[[ GIVEN ENTRIES open ]]

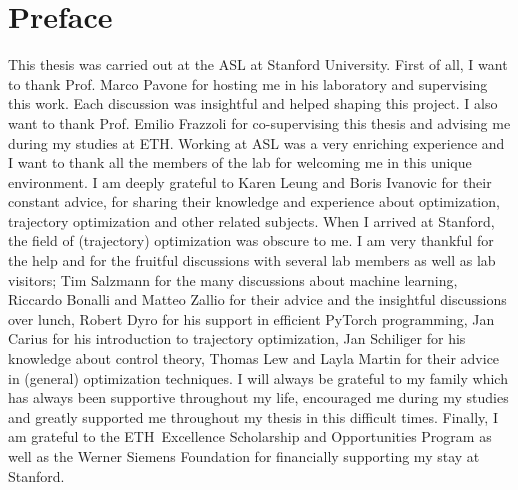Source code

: \chapter*{Preface}
This thesis was carried out at the \ac{ASL} at Stanford University. First of all, I want to thank Prof. Marco Pavone for hosting me in his laboratory and supervising this work. Each discussion was insightful and helped shaping this project. I also want to thank Prof. Emilio Frazzoli for co-supervising this thesis and advising me during my studies at \ac{ETH}.
\newline
Working at \ac{ASL} was a very enriching experience and I want to thank all the members of the lab for welcoming me in this unique environment. I am deeply grateful to Karen Leung and Boris Ivanovic for their constant advice, for sharing their knowledge and experience about optimization, trajectory optimization and other related subjects.
\newline
When I arrived at Stanford, the field of (trajectory) optimization was obscure to me. I am very thankful for the help and for the fruitful discussions with several lab members as well as lab visitors; Tim Salzmann for the many discussions about machine learning, Riccardo Bonalli and Matteo Zallio for their advice and the insightful discussions over lunch, Robert Dyro for his support in efficient PyTorch programming, Jan Carius for his introduction to trajectory optimization, Jan Schiliger for his knowledge about control theory,  Thomas Lew and Layla Martin for their advice in (general) optimization techniques. I will always be grateful to my family which has always been supportive throughout my life, encouraged me during my studies and greatly supported me throughout my thesis in this difficult times. Finally, I am grateful to the \ac{ETH} Excellence Scholarship and Opportunities Program as well as the Werner Siemens Foundation for financially supporting my stay at Stanford.

\cleardoublepage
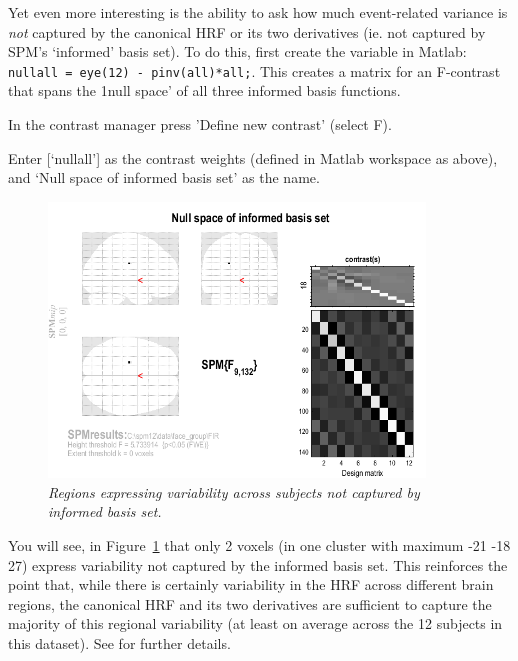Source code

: Yet even more interesting is the ability to ask how much event-related variance is {\em not} captured by the canonical HRF or its two derivatives (ie. not captured by SPM's `informed' basis set). To do this, first create the variable in Matlab: \verb!nullall = eye(12) - pinv(all)*all;!.
This creates a matrix for an F-contrast that spans the 1null space' of all three informed basis functions.
\bi
\item{In the contrast manager press 'Define new contrast' (select F).}
\item{Enter [`nullall'] as the contrast weights (defined in Matlab workspace
	as above), and `Null space of informed basis set' as the name.}
\ei
\begin{figure}
\begin{center}
\includegraphics[width=100mm]{nullall}
\caption{\em Regions expressing variability across subjects not captured by informed basis set. \label{nullall}}
\end{center}
\end{figure}
You will see, in Figure~\ref{nullall} that only 2 voxels (in one cluster with maximum -21 -18 27) express variability not captured by the informed basis set. This reinforces the point that, while there is certainly variability in the HRF across different brain regions, the canonical HRF and its two derivatives are sufficient to capture the majority of this regional variability (at least on average across the 12 subjects in this dataset). See \cite{rnah_basis} for further details.




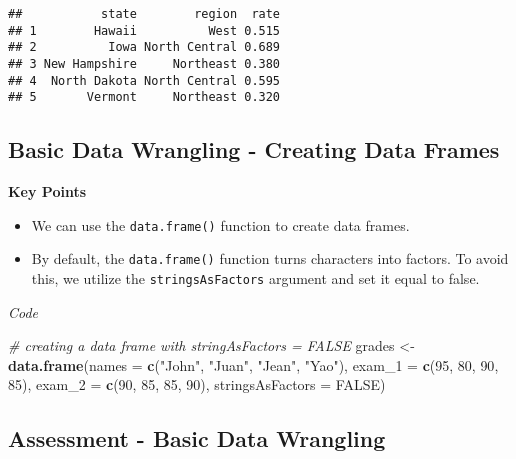 \documentclass[]{article}
\newenvironment{Shaded}{\begin{snugshade}}{\end{snugshade}}
\newcommand{\CommentTok}[1]{\textcolor[rgb]{0.56,0.35,0.01}{\textit{#1}}}
\newcommand{\DataTypeTok}[1]{\textcolor[rgb]{0.13,0.29,0.53}{#1}}
\newcommand{\DecValTok}[1]{\textcolor[rgb]{0.00,0.00,0.81}{#1}}
\newcommand{\KeywordTok}[1]{\textcolor[rgb]{0.13,0.29,0.53}{\textbf{#1}}}
\newcommand{\NormalTok}[1]{#1}
\newcommand{\OtherTok}[1]{\textcolor[rgb]{0.56,0.35,0.01}{#1}}
\newcommand{\StringTok}[1]{\textcolor[rgb]{0.31,0.60,0.02}{#1}}
\providecommand{\tightlist}{%
  \setlength{\itemsep}{0pt}\setlength{\parskip}{0pt}}
\begin{document}
\begin{verbatim}
##           state        region  rate
## 1        Hawaii          West 0.515
## 2          Iowa North Central 0.689
## 3 New Hampshire     Northeast 0.380
## 4  North Dakota North Central 0.595
## 5       Vermont     Northeast 0.320
\end{verbatim}

\hypertarget{basic-data-wrangling---creating-data-frames}{%
\subsection{Basic Data Wrangling - Creating Data
Frames}\label{basic-data-wrangling---creating-data-frames}}

\textbf{Key Points}

\begin{itemize}
\tightlist
\item
  We can use the \texttt{data.frame()} function to create data frames.
\item
  By default, the \texttt{data.frame()} function turns characters into
  factors. To avoid this, we utilize the \texttt{stringsAsFactors}
  argument and set it equal to false.
\end{itemize}

\emph{Code}

\begin{Shaded}
\begin{Highlighting}[]
\CommentTok{# creating a data frame with stringAsFactors = FALSE}
\NormalTok{grades <-}\StringTok{ }\KeywordTok{data.frame}\NormalTok{(}\DataTypeTok{names =} \KeywordTok{c}\NormalTok{(}\StringTok{"John"}\NormalTok{, }\StringTok{"Juan"}\NormalTok{, }\StringTok{"Jean"}\NormalTok{, }\StringTok{"Yao"}\NormalTok{), }
                     \DataTypeTok{exam_1 =} \KeywordTok{c}\NormalTok{(}\DecValTok{95}\NormalTok{, }\DecValTok{80}\NormalTok{, }\DecValTok{90}\NormalTok{, }\DecValTok{85}\NormalTok{), }
                     \DataTypeTok{exam_2 =} \KeywordTok{c}\NormalTok{(}\DecValTok{90}\NormalTok{, }\DecValTok{85}\NormalTok{, }\DecValTok{85}\NormalTok{, }\DecValTok{90}\NormalTok{),}
                     \DataTypeTok{stringsAsFactors =} \OtherTok{FALSE}\NormalTok{)}
\end{Highlighting}
\end{Shaded}

\hypertarget{assessment---basic-data-wrangling}{%
\subsection{Assessment - Basic Data
Wrangling}\label{assessment---basic-data-wrangling}}
\end{document}
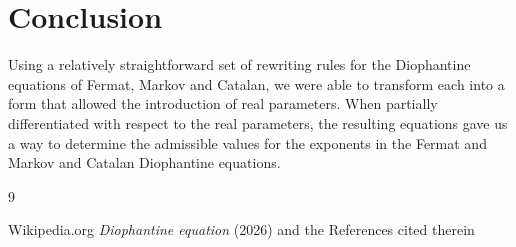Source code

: \documentclass[11pt]{article}
\begin{document}
\section{Conclusion}


Using a relatively straightforward set of rewriting ru\-les for the Diophantine equations of Fermat, Markov and
Catalan, we were able to transform each into a form that allowed the introduction of real parameters.
When partially differentiated with respect to the real parameters, the resulting equations gave us a way to determine 
the admissible values for the exponents in the Fermat and Markov
and Catalan Diophantine equations.




% 
% 

\begin{thebibliography}{9}


 Wikipedia.org {\em Diophantine equation\/} 
                                    (2026) and the References cited therein


\end{thebibliography}
\end{document}
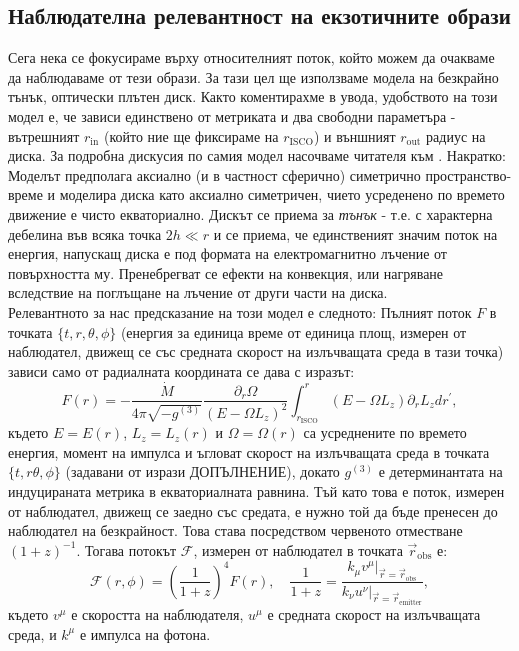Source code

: \subsection{Наблюдателна релевантност на екзотичните образи}

Сега нека се фокусираме върху относителният поток, който можем да очакваме да наблюдаваме от тези образи. За тази цел ще използваме модела на безкрайно тънък, оптически плътен диск. Както коментирахме в увода, удобството на този модел е, че зависи единствено от метриката и два свободни параметъра - вътрешният $r_\text{in}$ (който ние ще фиксираме на $r_\text{ISCO}$) и външният $r_\text{out}$ радиус на диска. За подробна дискусия по самия модел насочваме читателя към \cite{Page1973}. Накратко:\\

Моделът предполага аксиално (и в частност сферично) симетрично пространство-време и моделира диска като аксиално симетричен, чието усреденено по времето движение е чисто екваториално. Дискът се приема за \emph{тънък} - т.е. с характерна дебелина във всяка точка $2h \ll r$ и се приема, че единственият значим поток на енергия, напускащ диска е под формата на електромагнитно лъчение от повърхността му. Пренебрегват се ефекти на конвекция, или нагряване вследствие на поглъщане на лъчение от други части на диска.\\

Релевантното за нас предсказание на този модел е следното: Пълният поток $F$ в точката $\{t,r,\theta,\phi\}$ (енергия за единица време от единица площ, измерен от наблюдател, движещ се със средната скорост на излъчващата среда в тази точка) зависи само от радиалната координата се дава с изразът:
\begin{equation}
	F(r) = - \frac{\dot{M}}{4\pi\sqrt{-g^{(3)}}}\frac{\partial_r\Omega}{\left(E - \Omega L_z\right)^2}\int_{r_\text{ISCO}}^r \left(E - \Omega L_z\right)\partial_rL_zdr^\prime,
\end{equation}
където $E = E(r)$, $L_z = L_z(r)$ и $\Omega = \Omega(r)$ са усреднените по времето енергия, момент на импулса и ъгловат скорост на излъчващата среда в точката $\{t,r\theta,\phi\}$ (задавани от изрази ДОПЪЛНЕНИЕ), докато $g^{(3)}$ е детерминантата на индуцираната метрика в екваториалната равнина. Тъй като това е поток, измерен от наблюдател, движещ се заедно със средата, е нужно той да бъде пренесен до наблюдател на безкрайност. Това става посредством червеното отместване $(1 + z)^{-1}$. Тогава потокът $\mathcal{F}$, измерен от наблюдател в точката $\vec{r}_{\text{obs}}$ е:
\begin{equation}
	\mathcal{F}(r,\phi) = \left(\frac{1}{1+z} \right)^4 F(r),\quad \frac{1}{1 + z} = \frac{k_\mu v^\mu\vert_{\vec{r} = \vec{r}_\text{obs}}}{k_\nu u^\nu\vert_{\vec{r} = \vec{r}_\text{emitter}}},
\end{equation}
където $v^\mu$ е скоростта на наблюдателя, $u^\mu$ е средната скорост на излъчващата среда, и $k^\mu$ е импулса на фотона.\\

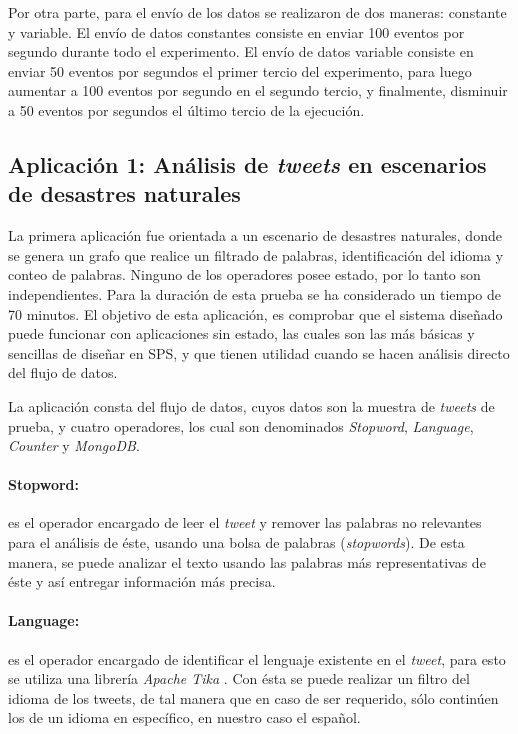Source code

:Por otra parte, para el envío de los datos se realizaron de dos maneras: constante y variable. El envío de datos constantes consiste en enviar 100 eventos por segundo durante todo el experimento. El envío de datos variable consiste en enviar 50 eventos por segundos el primer tercio del experimento, para luego aumentar a 100 eventos por segundo en el segundo tercio, y finalmente, disminuir a 50 eventos por segundos el último tercio de la ejecución.

\subsection{Aplicación 1: Análisis de \textit{tweets} en escenarios de desastres naturales}
La primera aplicación fue orientada a un escenario de desastres naturales, donde se genera un grafo que realice un filtrado de palabras, identificación del idioma y conteo de palabras. Ninguno de los operadores posee estado, por lo tanto son independientes. Para la duración de esta prueba se ha considerado un tiempo de 70 minutos. El objetivo de esta aplicación, es comprobar que el sistema diseñado puede funcionar con aplicaciones sin estado, las cuales son las más básicas y sencillas de diseñar en SPS, y que tienen utilidad cuando se hacen análisis directo del flujo de datos.

La aplicación consta del flujo de datos, cuyos datos son la muestra de \textit{tweets} de prueba, y cuatro operadores, los cual son denominados \textit{Stopword}, \textit{Language}, \textit{Counter} y \textit{MongoDB}.

\paragraph{Stopword:} es el operador encargado de leer el \textit{tweet} y remover las palabras no relevantes para el análisis de éste, usando una bolsa de palabras (\textit{stopwords}). De esta manera, se puede analizar el texto usando las palabras más representativas de éste y así entregar información más precisa.

\paragraph{Language:} es el operador encargado de identificar el lenguaje existente en el \textit{tweet}, para esto se utiliza una librería \textit{Apache Tika} \citep{mattmann2011tika}. Con ésta se puede realizar un filtro del idioma de los tweets, de tal manera que en caso de ser requerido, sólo continúen los de un idioma en específico, en nuestro caso el español.

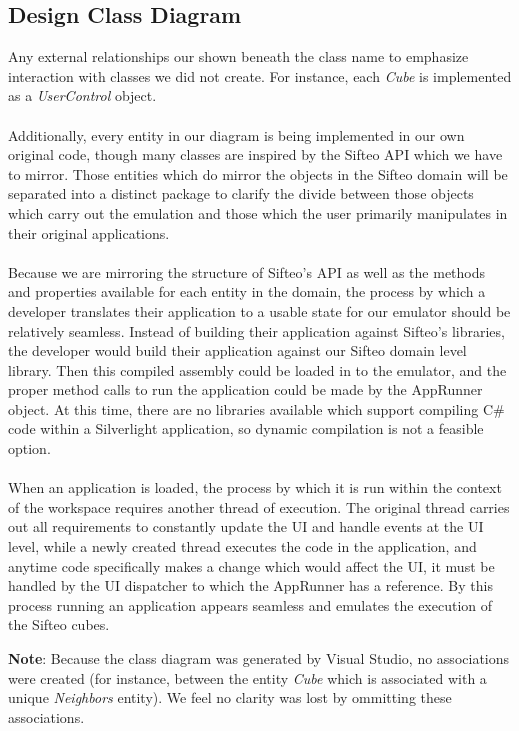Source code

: \documentclass[12pt]{article}
\begin{document}
\subsection{Design Class Diagram}
Any external relationships our shown beneath the class name to emphasize interaction with classes we did not create. For instance, each \textit{Cube} is implemented as a \textit{UserControl} object.
\\\\
Additionally, every entity in our diagram is being implemented in our own original code, though many classes are inspired by the Sifteo API which we have to mirror. Those entities which do mirror the objects in the Sifteo domain will be separated into a distinct package to clarify the divide between those objects which carry out the emulation and those which the user primarily manipulates in their original applications.
\\\\
Because we are mirroring the structure of Sifteo's API as well as the methods and properties available for each entity in the domain, the process by which a developer translates their application to a usable state for our emulator should be relatively seamless. Instead of building their application against Sifteo's libraries, the developer would build their application against our Sifteo domain level library. Then this compiled assembly could be loaded in to the emulator, and the proper method calls to run the application could be made by the AppRunner object. At this time, there are no libraries available which support compiling C# code within a Silverlight application, so dynamic compilation is not a feasible option.
\\\\
When an application is loaded, the process by which it is run within the context of the workspace requires another thread of execution. The original thread carries out all requirements to constantly update the UI and handle events at the UI level, while a newly created thread executes the code in the application, and anytime code specifically makes a change which would affect the UI, it must be handled by the UI dispatcher to which the AppRunner has a reference. By this process running an application appears seamless and emulates the execution of the Sifteo cubes.

\textbf{Note}: Because the class diagram was generated by Visual Studio, no associations were created (for instance, between the entity \textit{Cube} which is associated with a unique \textit{Neighbors} entity). We feel no clarity was lost by ommitting these associations.
\end{document}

[[ GIVEN ENTRIES closed ]]

▶ **TASK TO COMPLETE**
When you find a line in the records that contains the word "енергия", copy it.

▶ **THE ANSWER**
Моделът предполага аксиално (и в частност сферично) симетрично пространство-време и моделира диска като аксиално симетричен, чието усреденено по времето движение е чисто екваториално. Дискът се приема за \emph{тънък} - т.е. с характерна дебелина във всяка точка $2h \ll r$ и се приема, че единственият значим поток на енергия, напускащ диска е под формата на електромагнитно лъчение от повърхността му. Пренебрегват се ефекти на конвекция, или нагряване вследствие на поглъщане на лъчение от други части на диска.\\
Релевантното за нас предсказание на този модел е следното: Пълният поток $F$ в точката $\{t,r,\theta,\phi\}$ (енергия за единица време от единица площ, измерен от наблюдател, движещ се със средната скорост на излъчващата среда в тази точка) зависи само от радиалната координата се дава с изразът:
където $E = E(r)$, $L_z = L_z(r)$ и $\Omega = \Omega(r)$ са усреднените по времето енергия, момент на импулса и ъгловат скорост на излъчващата среда в точката $\{t,r\theta,\phi\}$ (задавани от изрази ДОПЪЛНЕНИЕ), докато $g^{(3)}$ е детерминантата на индуцираната метрика в екваториалната равнина. Тъй като това е поток, измерен от наблюдател, движещ се заедно със средата, е нужно той да бъде пренесен до наблюдател на безкрайност. Това става посредством червеното отместване $(1 + z)^{-1}$. Тогава потокът $\mathcal{F}$, измерен от наблюдател в точката $\vec{r}_{\text{obs}}$ е:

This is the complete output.